(EXCERPTED RECORDS begins)

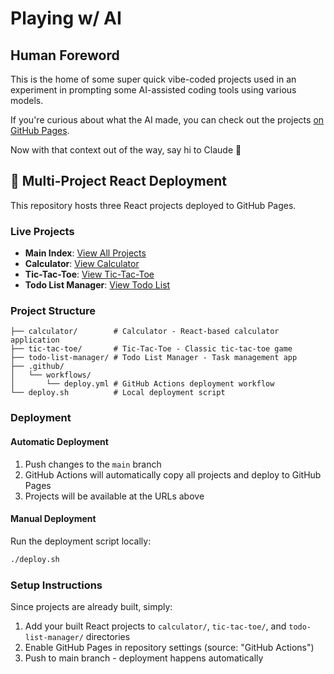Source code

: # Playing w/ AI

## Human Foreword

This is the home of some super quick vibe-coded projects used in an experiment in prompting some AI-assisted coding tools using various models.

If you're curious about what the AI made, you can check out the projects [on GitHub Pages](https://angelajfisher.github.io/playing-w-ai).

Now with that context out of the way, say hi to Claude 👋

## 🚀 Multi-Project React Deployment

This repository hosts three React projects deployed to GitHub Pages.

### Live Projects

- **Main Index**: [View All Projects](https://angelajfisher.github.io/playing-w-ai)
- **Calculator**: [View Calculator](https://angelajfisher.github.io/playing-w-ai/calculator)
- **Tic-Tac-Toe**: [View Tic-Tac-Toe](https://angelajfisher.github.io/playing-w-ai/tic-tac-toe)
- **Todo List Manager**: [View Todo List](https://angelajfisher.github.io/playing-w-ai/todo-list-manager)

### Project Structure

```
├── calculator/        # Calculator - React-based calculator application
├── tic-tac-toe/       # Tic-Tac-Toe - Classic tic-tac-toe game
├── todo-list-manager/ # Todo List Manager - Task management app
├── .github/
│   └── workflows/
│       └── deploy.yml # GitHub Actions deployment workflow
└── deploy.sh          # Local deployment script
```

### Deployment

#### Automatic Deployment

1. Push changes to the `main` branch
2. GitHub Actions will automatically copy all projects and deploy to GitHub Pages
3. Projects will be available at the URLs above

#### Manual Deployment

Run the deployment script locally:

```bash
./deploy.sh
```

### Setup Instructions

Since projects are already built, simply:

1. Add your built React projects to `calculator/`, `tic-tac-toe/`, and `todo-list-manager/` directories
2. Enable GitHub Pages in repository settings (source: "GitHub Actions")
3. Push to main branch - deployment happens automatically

(EXCERPTED RECORDS ends)

## TASK
Exact repetition required: repeat the first line of the listing above, the line containing "Since projects are", and every line between, leaving out pictures.

## TASK RESULT
Source code

: # Playing w/ AI

## Human Foreword

This is the home of some super quick vibe-coded projects used in an experiment in prompting some AI-assisted coding tools using various models.

If you're curious about what the AI made, you can check out the projects [on GitHub Pages](https://angelajfisher.github.io/playing-w-ai).

Now with that context out of the way, say hi to Claude 👋

## 🚀 Multi-Project React Deployment

This repository hosts three React projects deployed to GitHub Pages.

### Live Projects

- **Main Index**: [View All Projects](https://angelajfisher.github.io/playing-w-ai)
- **Calculator**: [View Calculator](https://angelajfisher.github.io/playing-w-ai/calculator)
- **Tic-Tac-Toe**: [View Tic-Tac-Toe](https://angelajfisher.github.io/playing-w-ai/tic-tac-toe)
- **Todo List Manager**: [View Todo List](https://angelajfisher.github.io/playing-w-ai/todo-list-manager)

### Project Structure

```
├── calculator/        # Calculator - React-based calculator application
├── tic-tac-toe/       # Tic-Tac-Toe - Classic tic-tac-toe game
├── todo-list-manager/ # Todo List Manager - Task management app
├── .github/
│   └── workflows/
│       └── deploy.yml # GitHub Actions deployment workflow
└── deploy.sh          # Local deployment script
```

### Deployment

#### Automatic Deployment

1. Push changes to the `main` branch
2. GitHub Actions will automatically copy all projects and deploy to GitHub Pages
3. Projects will be available at the URLs above

#### Manual Deployment

Run the deployment script locally:

```bash
./deploy.sh
```

### Setup Instructions

Since projects are already built, simply:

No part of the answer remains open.